_Your task:_
Set down the entries once more, exactly as given.

☆ ☆ ☆ ☆ ☆ ☆ ☆

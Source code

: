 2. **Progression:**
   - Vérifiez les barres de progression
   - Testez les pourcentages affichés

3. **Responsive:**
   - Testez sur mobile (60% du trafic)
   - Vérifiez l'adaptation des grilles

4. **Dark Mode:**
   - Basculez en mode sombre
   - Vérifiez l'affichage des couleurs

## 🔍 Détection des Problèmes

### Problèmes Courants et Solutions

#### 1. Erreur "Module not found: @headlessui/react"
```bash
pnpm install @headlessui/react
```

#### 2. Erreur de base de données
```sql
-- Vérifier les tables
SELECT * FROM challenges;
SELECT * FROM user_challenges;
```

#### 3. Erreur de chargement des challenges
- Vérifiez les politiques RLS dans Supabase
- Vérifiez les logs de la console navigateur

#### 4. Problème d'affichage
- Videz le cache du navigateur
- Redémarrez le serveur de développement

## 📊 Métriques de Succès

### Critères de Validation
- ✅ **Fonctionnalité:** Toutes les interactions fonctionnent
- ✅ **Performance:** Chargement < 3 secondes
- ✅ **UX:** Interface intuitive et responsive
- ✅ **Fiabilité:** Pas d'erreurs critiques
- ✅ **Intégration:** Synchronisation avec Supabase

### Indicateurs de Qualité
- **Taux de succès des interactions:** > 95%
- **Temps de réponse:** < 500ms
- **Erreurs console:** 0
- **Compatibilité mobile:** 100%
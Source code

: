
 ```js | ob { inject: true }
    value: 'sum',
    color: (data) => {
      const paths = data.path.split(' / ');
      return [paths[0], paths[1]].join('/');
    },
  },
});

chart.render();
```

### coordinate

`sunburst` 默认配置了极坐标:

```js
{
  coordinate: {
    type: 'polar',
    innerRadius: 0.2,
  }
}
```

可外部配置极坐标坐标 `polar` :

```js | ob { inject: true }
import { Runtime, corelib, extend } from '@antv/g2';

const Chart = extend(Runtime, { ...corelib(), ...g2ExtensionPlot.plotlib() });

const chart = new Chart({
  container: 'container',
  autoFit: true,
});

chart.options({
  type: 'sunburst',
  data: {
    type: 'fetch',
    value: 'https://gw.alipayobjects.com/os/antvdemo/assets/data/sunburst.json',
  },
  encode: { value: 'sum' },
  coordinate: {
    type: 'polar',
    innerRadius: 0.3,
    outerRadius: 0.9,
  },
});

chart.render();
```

☆ ☆ ☆ ☆ ☆ ☆ ☆

_Solved exercise:_
Source code

: 2. **Progression:**
   - Vérifiez les barres de progression
   - Testez les pourcentages affichés

3. **Responsive:**
   - Testez sur mobile (60% du trafic)
   - Vérifiez l'adaptation des grilles

4. **Dark Mode:**
   - Basculez en mode sombre
   - Vérifiez l'affichage des couleurs

## 🔍 Détection des Problèmes

### Problèmes Courants et Solutions

#### 1. Erreur "Module not found: @headlessui/react"
```bash
pnpm install @headlessui/react
```

#### 2. Erreur de base de données
```sql
-- Vérifier les tables
SELECT * FROM challenges;
SELECT * FROM user_challenges;
```

#### 3. Erreur de chargement des challenges
- Vérifiez les politiques RLS dans Supabase
- Vérifiez les logs de la console navigateur

#### 4. Problème d'affichage
- Videz le cache du navigateur
- Redémarrez le serveur de développement

## 📊 Métriques de Succès

### Critères de Validation
- ✅ **Fonctionnalité:** Toutes les interactions fonctionnent
- ✅ **Performance:** Chargement < 3 secondes
- ✅ **UX:** Interface intuitive et responsive
- ✅ **Fiabilité:** Pas d'erreurs critiques
- ✅ **Intégration:** Synchronisation avec Supabase

### Indicateurs de Qualité
- **Taux de succès des interactions:** > 95%
- **Temps de réponse:** < 500ms
- **Erreurs console:** 0
- **Compatibilité mobile:** 100%
Source code

:
 ```js | ob { inject: true }
    value: 'sum',
    color: (data) => {
      const paths = data.path.split(' / ');
      return [paths[0], paths[1]].join('/');
    },
  },
});

chart.render();
```

### coordinate

`sunburst` 默认配置了极坐标:

```js
{
  coordinate: {
    type: 'polar',
    innerRadius: 0.2,
  }
}
```

可外部配置极坐标坐标 `polar` :

```js | ob { inject: true }
import { Runtime, corelib, extend } from '@antv/g2';

const Chart = extend(Runtime, { ...corelib(), ...g2ExtensionPlot.plotlib() });

const chart = new Chart({
  container: 'container',
  autoFit: true,
});

chart.options({
  type: 'sunburst',
  data: {
    type: 'fetch',
    value: 'https://gw.alipayobjects.com/os/antvdemo/assets/data/sunburst.json',
  },
  encode: { value: 'sum' },
  coordinate: {
    type: 'polar',
    innerRadius: 0.3,
    outerRadius: 0.9,
  },
});

chart.render();
```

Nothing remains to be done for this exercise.